* [Extracted records]
*** Begin section ***

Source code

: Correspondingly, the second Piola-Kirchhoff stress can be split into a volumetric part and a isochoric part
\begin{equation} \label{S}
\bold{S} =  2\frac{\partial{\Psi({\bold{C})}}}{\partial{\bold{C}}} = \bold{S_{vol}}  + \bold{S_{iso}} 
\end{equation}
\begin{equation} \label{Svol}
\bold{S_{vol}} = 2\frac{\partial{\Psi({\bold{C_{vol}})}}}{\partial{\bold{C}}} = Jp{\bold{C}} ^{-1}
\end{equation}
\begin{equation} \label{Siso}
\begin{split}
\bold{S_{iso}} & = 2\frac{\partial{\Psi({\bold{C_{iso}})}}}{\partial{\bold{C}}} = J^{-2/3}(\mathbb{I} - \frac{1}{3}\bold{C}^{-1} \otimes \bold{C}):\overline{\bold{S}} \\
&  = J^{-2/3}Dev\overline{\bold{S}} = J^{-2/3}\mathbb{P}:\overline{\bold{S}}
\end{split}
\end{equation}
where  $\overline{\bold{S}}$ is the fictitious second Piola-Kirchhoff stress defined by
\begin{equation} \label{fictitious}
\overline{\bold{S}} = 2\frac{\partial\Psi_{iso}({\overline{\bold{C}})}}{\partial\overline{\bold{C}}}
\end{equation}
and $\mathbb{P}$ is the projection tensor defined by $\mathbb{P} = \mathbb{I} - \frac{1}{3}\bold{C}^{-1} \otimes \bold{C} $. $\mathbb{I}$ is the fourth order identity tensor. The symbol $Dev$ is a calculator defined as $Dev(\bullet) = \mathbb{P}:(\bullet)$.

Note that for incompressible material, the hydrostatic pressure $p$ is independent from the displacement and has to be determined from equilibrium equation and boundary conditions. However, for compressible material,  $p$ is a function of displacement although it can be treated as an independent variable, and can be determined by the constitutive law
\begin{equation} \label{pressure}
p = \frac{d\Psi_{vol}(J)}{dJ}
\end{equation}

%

*** End section ***

* [What this task involves]
Exact repetition of every entry in the data is required.

* [Finished exercise]
Source code

: Correspondingly, the second Piola-Kirchhoff stress can be split into a volumetric part and a isochoric part
\begin{equation} \label{S}
\bold{S} =  2\frac{\partial{\Psi({\bold{C})}}}{\partial{\bold{C}}} = \bold{S_{vol}}  + \bold{S_{iso}} 
\end{equation}
\begin{equation} \label{Svol}
\bold{S_{vol}} = 2\frac{\partial{\Psi({\bold{C_{vol}})}}}{\partial{\bold{C}}} = Jp{\bold{C}} ^{-1}
\end{equation}
\begin{equation} \label{Siso}
\begin{split}
\bold{S_{iso}} & = 2\frac{\partial{\Psi({\bold{C_{iso}})}}}{\partial{\bold{C}}} = J^{-2/3}(\mathbb{I} - \frac{1}{3}\bold{C}^{-1} \otimes \bold{C}):\overline{\bold{S}} \\
&  = J^{-2/3}Dev\overline{\bold{S}} = J^{-2/3}\mathbb{P}:\overline{\bold{S}}
\end{split}
\end{equation}
where  $\overline{\bold{S}}$ is the fictitious second Piola-Kirchhoff stress defined by
\begin{equation} \label{fictitious}
\overline{\bold{S}} = 2\frac{\partial\Psi_{iso}({\overline{\bold{C}})}}{\partial\overline{\bold{C}}}
\end{equation}
and $\mathbb{P}$ is the projection tensor defined by $\mathbb{P} = \mathbb{I} - \frac{1}{3}\bold{C}^{-1} \otimes \bold{C} $. $\mathbb{I}$ is the fourth order identity tensor. The symbol $Dev$ is a calculator defined as $Dev(\bullet) = \mathbb{P}:(\bullet)$.

Note that for incompressible material, the hydrostatic pressure $p$ is independent from the displacement and has to be determined from equilibrium equation and boundary conditions. However, for compressible material,  $p$ is a function of displacement although it can be treated as an independent variable, and can be determined by the constitutive law
\begin{equation} \label{pressure}
p = \frac{d\Psi_{vol}(J)}{dJ}
\end{equation}

%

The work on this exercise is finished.